Lumenhaus inspired by Mies Van der Rohe’s Fansworth House is described by Virginia Tech students as responsive architecture. Responsive architecture according to Nicholas Negroponte’s definition is “a class of architecture or building that demonstrates an ability to alter its form, to continually reflect the environmental conditions which surround it.”

The aim of Lumenhaus designers was to “maximise user comfort with environmental protection” to make the user’s life “simpler, more energy efficient and less expensive.” They say the goal was to balance design quality, resource conservation and energy efficiency to produce architecture which achieves “beautiful enduring sustainability.”

One of the most significant benefits of the Lumenhaus construction concept is that it is off-grid (with options for feeding energy to the grid where appropriate), prefabricated and transportable making it an ideal solution for remote housing (increasing production standards, optimizing costs and providing improved accessibility to remote locations), temporary housing (mining and student communities) and emergency housing (after natural disasters).

Landscape architects could contribute significantly to the concept by, among other strategies, incorporating green wall technology on the wall cladding and designing a compatible site responsive green roof space beneath a solar panel shaded umbrella roof.

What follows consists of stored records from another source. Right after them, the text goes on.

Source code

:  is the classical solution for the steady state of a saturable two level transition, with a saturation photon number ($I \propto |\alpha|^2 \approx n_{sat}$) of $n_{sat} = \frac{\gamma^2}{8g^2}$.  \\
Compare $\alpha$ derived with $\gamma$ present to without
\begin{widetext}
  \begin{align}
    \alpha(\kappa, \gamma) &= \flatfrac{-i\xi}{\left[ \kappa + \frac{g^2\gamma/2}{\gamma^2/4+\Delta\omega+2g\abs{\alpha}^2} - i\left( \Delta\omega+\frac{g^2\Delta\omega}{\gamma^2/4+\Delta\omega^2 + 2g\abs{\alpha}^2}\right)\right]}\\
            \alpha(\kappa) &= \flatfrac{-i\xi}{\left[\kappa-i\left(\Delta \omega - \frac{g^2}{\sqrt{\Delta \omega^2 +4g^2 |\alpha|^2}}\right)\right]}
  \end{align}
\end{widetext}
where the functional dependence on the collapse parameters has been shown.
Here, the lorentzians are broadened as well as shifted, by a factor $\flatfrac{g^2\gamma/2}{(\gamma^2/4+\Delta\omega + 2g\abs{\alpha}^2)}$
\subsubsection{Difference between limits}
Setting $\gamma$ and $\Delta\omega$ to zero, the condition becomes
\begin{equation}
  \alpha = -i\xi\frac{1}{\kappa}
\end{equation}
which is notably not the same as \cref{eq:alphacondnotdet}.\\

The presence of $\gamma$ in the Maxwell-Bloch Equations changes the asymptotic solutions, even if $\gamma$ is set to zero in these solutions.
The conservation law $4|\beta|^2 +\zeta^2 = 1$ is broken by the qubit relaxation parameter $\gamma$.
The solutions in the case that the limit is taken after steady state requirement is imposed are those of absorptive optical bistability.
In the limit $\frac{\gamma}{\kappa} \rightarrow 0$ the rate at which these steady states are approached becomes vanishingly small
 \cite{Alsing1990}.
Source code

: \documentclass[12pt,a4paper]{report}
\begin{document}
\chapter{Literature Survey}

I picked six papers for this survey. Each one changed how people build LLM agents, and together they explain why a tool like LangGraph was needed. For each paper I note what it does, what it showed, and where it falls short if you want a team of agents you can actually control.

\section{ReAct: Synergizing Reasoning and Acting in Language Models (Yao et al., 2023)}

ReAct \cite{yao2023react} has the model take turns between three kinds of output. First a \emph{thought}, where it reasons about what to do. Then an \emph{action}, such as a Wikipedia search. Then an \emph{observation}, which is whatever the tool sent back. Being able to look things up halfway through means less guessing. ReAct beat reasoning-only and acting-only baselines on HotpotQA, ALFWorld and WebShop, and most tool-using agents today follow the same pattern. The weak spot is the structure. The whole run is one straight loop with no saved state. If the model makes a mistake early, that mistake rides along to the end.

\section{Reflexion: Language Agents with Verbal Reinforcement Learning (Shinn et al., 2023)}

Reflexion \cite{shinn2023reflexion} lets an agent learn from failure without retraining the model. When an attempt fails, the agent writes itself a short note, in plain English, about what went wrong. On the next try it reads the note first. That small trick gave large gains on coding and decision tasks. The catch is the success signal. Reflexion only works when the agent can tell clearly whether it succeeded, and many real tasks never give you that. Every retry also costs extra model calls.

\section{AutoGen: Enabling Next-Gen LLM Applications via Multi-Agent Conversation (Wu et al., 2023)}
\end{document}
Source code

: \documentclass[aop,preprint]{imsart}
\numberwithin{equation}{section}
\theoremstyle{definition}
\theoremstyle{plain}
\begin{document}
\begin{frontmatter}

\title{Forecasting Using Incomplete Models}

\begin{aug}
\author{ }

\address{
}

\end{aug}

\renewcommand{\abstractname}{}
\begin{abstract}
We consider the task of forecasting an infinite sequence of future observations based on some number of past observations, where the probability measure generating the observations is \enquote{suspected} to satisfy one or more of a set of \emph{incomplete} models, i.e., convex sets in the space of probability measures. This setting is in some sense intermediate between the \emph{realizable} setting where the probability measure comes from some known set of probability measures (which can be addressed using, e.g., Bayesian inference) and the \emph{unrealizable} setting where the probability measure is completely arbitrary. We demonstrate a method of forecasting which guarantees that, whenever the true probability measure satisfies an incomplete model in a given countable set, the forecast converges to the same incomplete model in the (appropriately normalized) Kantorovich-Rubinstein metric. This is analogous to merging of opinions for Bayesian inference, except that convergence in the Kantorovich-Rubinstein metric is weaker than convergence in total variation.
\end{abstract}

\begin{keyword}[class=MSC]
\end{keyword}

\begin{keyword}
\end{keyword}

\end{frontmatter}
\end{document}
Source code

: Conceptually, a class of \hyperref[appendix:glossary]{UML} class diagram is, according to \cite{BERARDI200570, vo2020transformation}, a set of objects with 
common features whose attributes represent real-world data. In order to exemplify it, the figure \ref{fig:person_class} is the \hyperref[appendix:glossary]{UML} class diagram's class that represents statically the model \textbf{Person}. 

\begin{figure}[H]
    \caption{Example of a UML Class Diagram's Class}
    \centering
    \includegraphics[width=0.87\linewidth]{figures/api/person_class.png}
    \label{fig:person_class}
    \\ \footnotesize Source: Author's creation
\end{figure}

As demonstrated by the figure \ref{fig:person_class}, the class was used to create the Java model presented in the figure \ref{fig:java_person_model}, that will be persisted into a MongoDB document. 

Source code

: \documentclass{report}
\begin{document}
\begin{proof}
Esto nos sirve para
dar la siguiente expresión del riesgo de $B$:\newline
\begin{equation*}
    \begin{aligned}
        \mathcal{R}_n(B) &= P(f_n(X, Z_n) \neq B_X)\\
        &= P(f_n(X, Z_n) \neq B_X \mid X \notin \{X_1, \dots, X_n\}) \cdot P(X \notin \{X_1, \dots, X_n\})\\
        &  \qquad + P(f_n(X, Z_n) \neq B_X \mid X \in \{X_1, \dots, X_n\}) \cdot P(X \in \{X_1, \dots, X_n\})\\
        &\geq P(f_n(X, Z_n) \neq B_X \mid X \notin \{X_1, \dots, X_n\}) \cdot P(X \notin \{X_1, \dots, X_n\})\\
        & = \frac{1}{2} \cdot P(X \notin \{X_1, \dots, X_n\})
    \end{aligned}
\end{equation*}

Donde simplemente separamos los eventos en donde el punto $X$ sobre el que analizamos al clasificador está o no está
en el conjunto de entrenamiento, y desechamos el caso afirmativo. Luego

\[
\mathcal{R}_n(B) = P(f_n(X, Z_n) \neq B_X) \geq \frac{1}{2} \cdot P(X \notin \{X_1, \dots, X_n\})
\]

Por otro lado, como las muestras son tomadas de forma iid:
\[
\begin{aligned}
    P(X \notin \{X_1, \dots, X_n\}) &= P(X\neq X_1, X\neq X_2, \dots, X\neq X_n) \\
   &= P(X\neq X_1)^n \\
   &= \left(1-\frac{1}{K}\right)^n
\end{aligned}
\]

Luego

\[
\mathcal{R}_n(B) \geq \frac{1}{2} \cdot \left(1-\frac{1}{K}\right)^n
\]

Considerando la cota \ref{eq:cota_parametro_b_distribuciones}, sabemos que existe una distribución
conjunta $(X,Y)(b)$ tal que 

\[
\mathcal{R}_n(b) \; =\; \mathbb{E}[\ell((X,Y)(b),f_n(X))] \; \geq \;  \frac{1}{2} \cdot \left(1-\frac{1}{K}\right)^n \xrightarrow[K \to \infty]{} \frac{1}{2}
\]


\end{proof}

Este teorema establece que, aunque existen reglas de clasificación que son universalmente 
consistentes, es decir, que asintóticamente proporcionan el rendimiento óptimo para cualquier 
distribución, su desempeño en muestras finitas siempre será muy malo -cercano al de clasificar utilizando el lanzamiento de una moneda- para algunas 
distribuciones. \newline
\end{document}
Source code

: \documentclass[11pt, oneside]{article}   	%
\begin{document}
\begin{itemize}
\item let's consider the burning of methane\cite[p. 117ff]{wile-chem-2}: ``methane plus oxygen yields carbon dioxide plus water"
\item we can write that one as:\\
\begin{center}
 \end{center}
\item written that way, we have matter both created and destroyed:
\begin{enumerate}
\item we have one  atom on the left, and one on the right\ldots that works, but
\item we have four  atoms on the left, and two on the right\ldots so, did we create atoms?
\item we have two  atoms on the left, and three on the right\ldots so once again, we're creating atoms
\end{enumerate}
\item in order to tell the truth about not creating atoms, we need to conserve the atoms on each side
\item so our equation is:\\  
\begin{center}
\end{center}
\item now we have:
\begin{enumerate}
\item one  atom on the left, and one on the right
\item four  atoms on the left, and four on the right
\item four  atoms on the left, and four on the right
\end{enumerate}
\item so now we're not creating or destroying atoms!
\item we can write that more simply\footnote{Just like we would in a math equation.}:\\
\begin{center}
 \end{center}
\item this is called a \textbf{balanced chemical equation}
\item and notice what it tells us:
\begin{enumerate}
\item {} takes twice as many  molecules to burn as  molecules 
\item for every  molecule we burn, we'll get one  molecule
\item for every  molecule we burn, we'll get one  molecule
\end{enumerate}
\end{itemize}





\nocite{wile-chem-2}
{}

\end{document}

6 thoughts on “Clean, green and responsive: the future of architecture?

  1. Tom Turner

    It looks like a brilliant project – but the word ‘inspired’ aroses scepticism. I would like some old-fashioned engineers to run their slide rules over the project and calculate whether it has real sustainability creditentials in addition to boasted sustainability credentials.
    I do however have a deep confidence that sustainable cities are possible. Question: ‘Where does this confidence come from?’ Answer: ‘I think I could manage my own life with 50% of the average per capita energy use in the UK’. But it would be no bad thing if an engineer ran her slide-rule over this unquantified belief.
    Wiki reports that ‘Energy use in the United Kingdom stood at 3,894.6 kilogrammes of oil equivalent per capita in 2005 compared to a world average of 1,778.0’ – so there is scope for adjustments to be made. Providing individual figures for energy use would be impractical but it would be good to have some profiles for different lifestyles and for the effect of changes in lifestyles.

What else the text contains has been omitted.